Perhaps they assume that to program enough to write an extension, you need to learn English. I’ve met people here in Argentina who say that. My view is that, even if that is the status quo ante (and I’m not sure it really is) it’s a status quo we must disrupt, not ossify.
China [1] and Brazil [2] feature strongly non-English developer communities. Regardless, keying such features to a language is just painfully ignorant. On a closer look though, it appears that beside the developer edition having the setting, the unbranded version will only be released for en-us.
ESR has some bits about "Learn English if you want to code" - but politics of it aside, this isn't even about coding. This is about using a plugin that someone has not signed (like, for instance, RES for Chrome which for the longest time did not have a Store entry iirc).

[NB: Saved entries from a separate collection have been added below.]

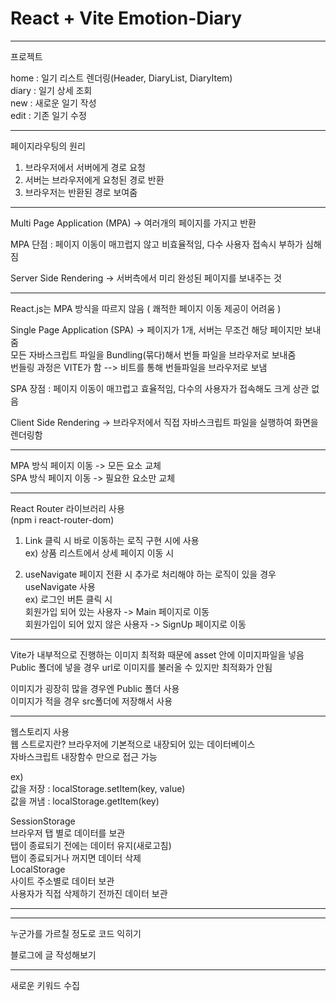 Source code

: # React + Vite Emotion-Diary

---
프로젝트

home : 일기 리스트 렌더링(Header, DiaryList, DiaryItem)<br>
diary : 일기 상세 조회<br>
new : 새로운 일기 작성<br>
edit : 기존 일기 수정

---

페이지라우팅의 원리

1. 브라우저에서 서버에게 경로 요청
2. 서버는 브라우저에게 요청된 경로 반환
3. 브라우저는 반환된 경로 보여줌

---

Multi Page Application (MPA) -> 여러개의 페이지를 가지고 반환

MPA 단점 : 페이지 이동이 매끄럽지 않고 비효율적임, 다수 사용자 접속시 부하가 심해짐

Server Side Rendering -> 서버측에서 미리 완성된 페이지를 보내주는 것

---

React.js는 MPA 방식을 따르지 않음 ( 쾌적한 페이지 이동 제공이 어려움 )

Single Page Application (SPA) -> 페이지가 1개, 서버는 무조건 해당 페이지만 보내줌<br>
모든 자바스크립트 파일을 Bundling(묶다)해서 번들 파일을 브라우저로 보내줌<br>
번들링 과정은 VITE가 함 --> 비트를 통해 번들파일을 브라우저로 보냄

SPA 장점 : 페이지 이동이 매끄럽고 효율적임, 다수의 사용자가 접속해도 크게 상관 없음<br>

Client Side Rendering -> 브라우저에서 직접 자바스크립트 파일을 실행하여 화면을 렌더링함

---

MPA 방식 페이지 이동 -> 모든 요소 교체<br>
SPA 방식 페이지 이동 -> 필요한 요소만 교체

---

React Router 라이브러리 사용<br>
(npm i react-router-dom)

1. Link
클릭 시 바로 이동하는 로직 구현 시에 사용<br>
ex) 상품 리스트에서 상세 페이지 이동 시

2. useNavigate
페이지 전환 시 추가로 처리해야 하는 로직이 있을 경우 useNavigate 사용<br>
ex) 로그인 버튼 클릭 시<br>
회원가입 되어 있는 사용자 -> Main 페이지로 이동<br>
회원가입이 되어 있지 않은 사용자 -> SignUp 페이지로 이동

---

Vite가 내부적으로 진행하는 이미지 최적화 때문에 asset 안에 이미지파일을 넣음<br>
Public 폴더에 넣을 경우 url로 이미지를 불러올 수 있지만 최적화가 안됨

이미지가 굉장히 많을 경우엔 Public 폴더 사용<br>
이미지가 적을 경우 src폴더에 저장해서 사용

---

웹스토리지 사용<br>
웹 스트로지란?
브라우저에 기본적으로 내장되어 있는 데이터베이스<br>
자바스크립트 내장함수 만으로 접근 가능<br>

ex)<br>
값을 저장 : localStorage.setItem(key, value)<br>
값을 꺼냄 : localStorage.getItem(key)

SessionStorage<br>
브라우저 탭 별로 데이터를 보관<br>
탭이 종료되기 전에는 데이터 유지(새로고침)<br>
탭이 종료되거나 꺼지면 데이터 삭제
<br>
LocalStorage<br>
사이트 주소별로 데이터 보관<br>
사용자가 직접 삭제하기 전까진 데이터 보관

---


---

누군가를 가르칠 정도로 코드 익히기

블로그에 글 작성해보기

---

새로운 키워드 수집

Wise words, kragen. With the excuse "you need english because" a new form of imperialism is on the making. And what is worse, is that this attitude is often self-imposed.
Because there is no such a thing like “English, the lingua franca”; changing the name do not change the content.
We should stop self-deluding ourselves in believing that English exits in a geopolitical void. English is the language of the anglosphere, and speaking English is a huge favor to those economies, and that comes with a sense of cultural inferiority as well, in many peoples.
There is a such thing as "English, the lingua franca" no matter how much one tries to will it away.
Aviation is a curious industry. English is commonly spoke between flight crews and ground stations world wide (with few but notable exceptions). Circumstances where the English meaning of a word wasn't well understood by the flight crew or the wrong words were spoken have, on occasion, lead to disaster--Avianca Flight 52 [1] comes to mind, among others.
I simply cannot agree that mutual intelligibility is bad simply on the merit that it somehow creates a "sense of cultural inferiority."
It sounds like you're saying that using English as the lingua franca of aviation puts at risk the lives of flight crews for whom English is not a native language, as well as their passengers. This seems like a good example of how English-as-lingua-franca gives special worldwide advantages to native English speakers.
What I'm suggesting is that having a standard for communication is less likely to put lives at risk. I can't help but wonder if you're invoking Poe's Law by advocating from what is arguably an extremely fringe standpoint.
Otherwise, the alternative would be to require air traffic controllers to learn a dozen languages, and then you wind up with an even worse problem than having everyone settle on a single language with codified standards.